We headed for the front door of the ward I was to be situated on, passing by coincidence the Home Treatment Worker who had found me the bed in the first place. I paused to have my last cigarette in freedom, then we walked hesitantly through the front door, making our way to the lift which would take us to my new temporary home.
'Never forget what you are. The rest of the world will not. Wear it like armor, and it can never be used to hurt you.'
['There is only one thing we say to death. Not today'.']
'We are each our own devil, and we make this world our hell. Oscar Wilde
Its hard to dance with the devil on your back. Sydney Carter
*Disclaimer: all names have been changed to protect privacy of those around me*
We were greeted warmly by the staff who once my parents had hugged me and left, took my belongings and led me down one corridor, then another to the room that would be mine for the remainder of my stay.

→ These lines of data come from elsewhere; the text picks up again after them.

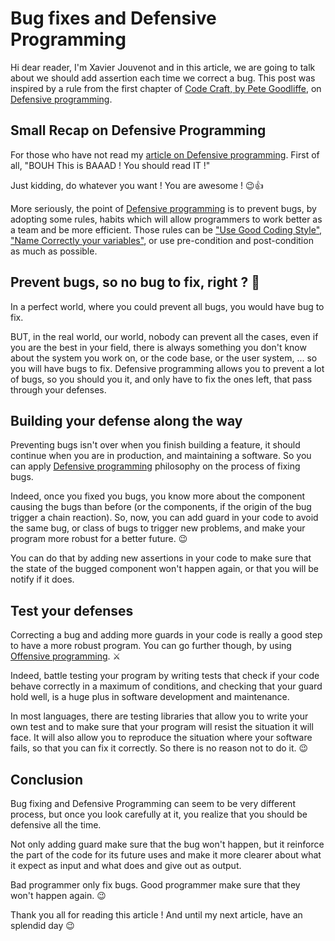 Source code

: # Bug fixes and Defensive Programming

Hi dear reader, I'm Xavier Jouvenot and in this article, we are going to talk about we should add assertion each time we correct a bug. This post was inspired by a rule from the first chapter of [Code Craft, by Pete Goodliffe](https://amzn.to/2ZrTaHQ), on [Defensive programming](https://10xlearner.com/2020/01/06/defensive-programming-code-craft/).

## Small Recap on Defensive Programming

For those who have not read my [article on Defensive programming](https://10xlearner.com/2020/01/06/defensive-programming-code-craft/).
First of all, "BOUH This is BAAAD ! You should read IT !"

Just kidding, do whatever you want ! You are awesome ! 😉👍

More seriously, the point of [Defensive programming](https://10xlearner.com/2020/01/06/defensive-programming-code-craft/) is to prevent bugs, by adopting some rules, habits which will allow programmers to work better as a team and be more efficient. Those rules can be ["Use Good Coding Style"](https://10xlearner.com/2019/12/05/formatting-cpp-c-javascript-and-other-stuff/), ["Name Correctly your variables"](https://10xlearner.com/2020/01/21/the-power-of-naming-code-craft/), or use pre-condition and post-condition as much as possible.

## Prevent bugs, so no bug to fix, right ? 🤔

In a perfect world, where you could prevent all bugs, you would have bug to fix.

BUT, in the real world, our world, nobody can prevent all the cases, even if you are the best in your field, there is always something you don't know about the system you work on, or the code base, or the user system, ... so you will have bugs to fix. Defensive programming allows you to prevent a lot of bugs, so you should you it, and only have to fix the ones left, that pass through your defenses.

## Building your defense along the way

Preventing bugs isn't over when you finish building a feature, it should continue when you are in production, and maintaining a software.
So you can apply [Defensive programming](https://10xlearner.com/2020/01/06/defensive-programming-code-craft/) philosophy on the process of fixing bugs.

Indeed, once you fixed you bugs, you know more about the component causing the bugs than before (or the components, if the origin of the bug trigger a chain reaction). So, now, you can add guard in your code to avoid the same bug, or class of bugs to trigger new problems, and make your program more robust for a better future. 😉

You can do that by adding new assertions in your code to make sure that the state of the bugged component won't happen again, or that you will be notify if it does.

## Test your defenses

Correcting a bug and adding more guards in your code is really a good step to have a more robust program.
You can go further though, by using [Offensive programming](https://en.wikipedia.org/wiki/Offensive_programming). ⚔️

Indeed, battle testing your program by writing tests that check if your code behave correctly in a maximum of conditions, and checking that your guard hold well, is a huge plus in software development and maintenance.

In most languages, there are testing libraries that allow you to write your own test and to make sure that your program will resist the situation it will face. It will also allow you to reproduce the situation where your software fails, so that you can fix it correctly. So there is no reason not to do it. 😉

## Conclusion

Bug fixing and Defensive Programming can seem to be very different process, but once you look carefully at it, you realize that you should be defensive all the time.

Not only adding guard make sure that the bug won't happen, but it reinforce the part of the code for its future uses and make it more clearer about what it expect as input and what does and give out as output.

Bad programmer only fix bugs. Good programmer make sure that they won't happen again. 😉

Thank you all for reading this article !
And until my next article, have an splendid day 😉
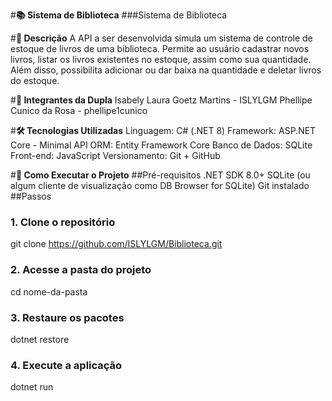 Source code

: #**📚 Sistema de Biblioteca**
###Sistema de Biblioteca

#**🧾 Descrição**
A API a ser desenvolvida simula um sistema de controle de estoque de livros de uma biblioteca. Permite ao usuário cadastrar novos livros, listar os livros existentes no estoque, assim como sua quantidade. Além disso, possibilita adicionar ou dar baixa na quantidade e deletar livros do estoque.

#**👥 Integrantes da Dupla**
Isabely Laura Goetz Martins - ISLYLGM
Phellipe Cunico da Rosa - phellipe1cunico

#**🛠️ Tecnologias Utilizadas**
Linguagem: C# (.NET 8)
Framework: ASP.NET Core - Minimal API
ORM: Entity Framework Core
Banco de Dados: SQLite
Front-end: JavaScript
Versionamento: Git + GitHub

#**🚀 Como Executar o Projeto**
##Pré-requisitos
.NET SDK 8.0+
SQLite (ou algum cliente de visualização como DB Browser for SQLite)
Git instalado
##Passos
### 1. Clone o repositório
git clone https://github.com/ISLYLGM/Biblioteca.git

### 2. Acesse a pasta do projeto
cd nome-da-pasta

### 3. Restaure os pacotes
dotnet restore

### 4. Execute a aplicação
dotnet run
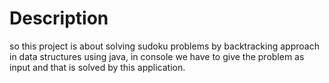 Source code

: # Description
so this project is about solving sudoku problems by backtracking approach in data structures using java, in console we have to give the problem as input and that is solved by this application.

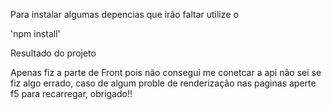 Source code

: Para instalar algumas depencias que irão faltar utilize o 

'npm install'

Resultado do projeto

Apenas fiz a parte de Front pois não consegui me conetcar a api não sei se fiz algo errado, caso de algum proble de renderização nas 
paginas aperte f5 para recarregar, obrigado!! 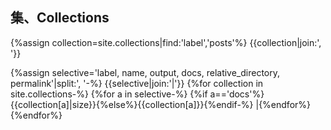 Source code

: ## 集、Collections
{%assign collection=site.collections|find:'label','posts'%}
{{collection|join:', '}}

{%assign selective='label, name, output, docs, relative_directory, permalink'|split:', '-%}
{{selective|join:'|'}}
{%for collection in site.collections-%}
{%for a in selective-%}
{%if a=='docs'%}{{collection[a]|size}}{%else%}{{collection[a]}}{%endif-%}
|{%endfor%}
{%endfor%}
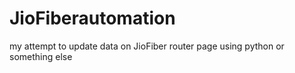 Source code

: # JioFiberautomation
my attempt to update data on JioFiber router page using python or something else
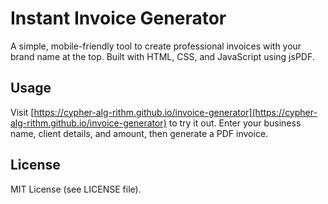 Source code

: # Instant Invoice Generator
A simple, mobile-friendly tool to create professional invoices with your brand name at the top. Built with HTML, CSS, and JavaScript using jsPDF.

## Usage
Visit [https://cypher-alg-rithm.github.io/invoice-generator](https://cypher-alg-rithm.github.io/invoice-generator) to try it out. Enter your business name, client details, and amount, then generate a PDF invoice.

## License
MIT License (see LICENSE file).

They searched my belongings sensitively but expertly, only by hiding things on my person did I manage to hang onto anything I could do myself harm with. They were quite strict about remaining outside of your room, particularly if you were a self harm/suicide risk, so it was explained to me that I must stay on communal areas until my obs were reduced from the current 15 minutes.
I scowled at this, being a private person as previously mentioned, I found being forced to socialise for too long distressing and irritating, particularly with the concerns my intrusive thoughts were providing me with, mean little whispers 'They can see those images you know,' 'You sick bitch, when they see what you're thinking they'll all hate you,' and so and so forth, buzzing like angry bees.
Shaking my head to try and clear it I tried to concentrate as the staff gave me a walk through tour of the ward, leading me finally into the larger living room. Here I settled myself awkwardly into a chair and gazed round curiously at the other patients, with whom I would be spending the best part of every day with.
The staff left us to it, and an incredibly thin girl with a bruised face and pained eyes leaned forward and introduced herself. 'I'm Cory,' she said with a small smile. 'Hi, I'm Katy,' I responded with a nervous smile. Cory then proceeded to introduce the rest of the inhabitants of the room, all of whom nodded and smiled in response. A woman of foreign origin called Jackie greeted me particularly warmly, welcoming me onto the ward, and reassuring me.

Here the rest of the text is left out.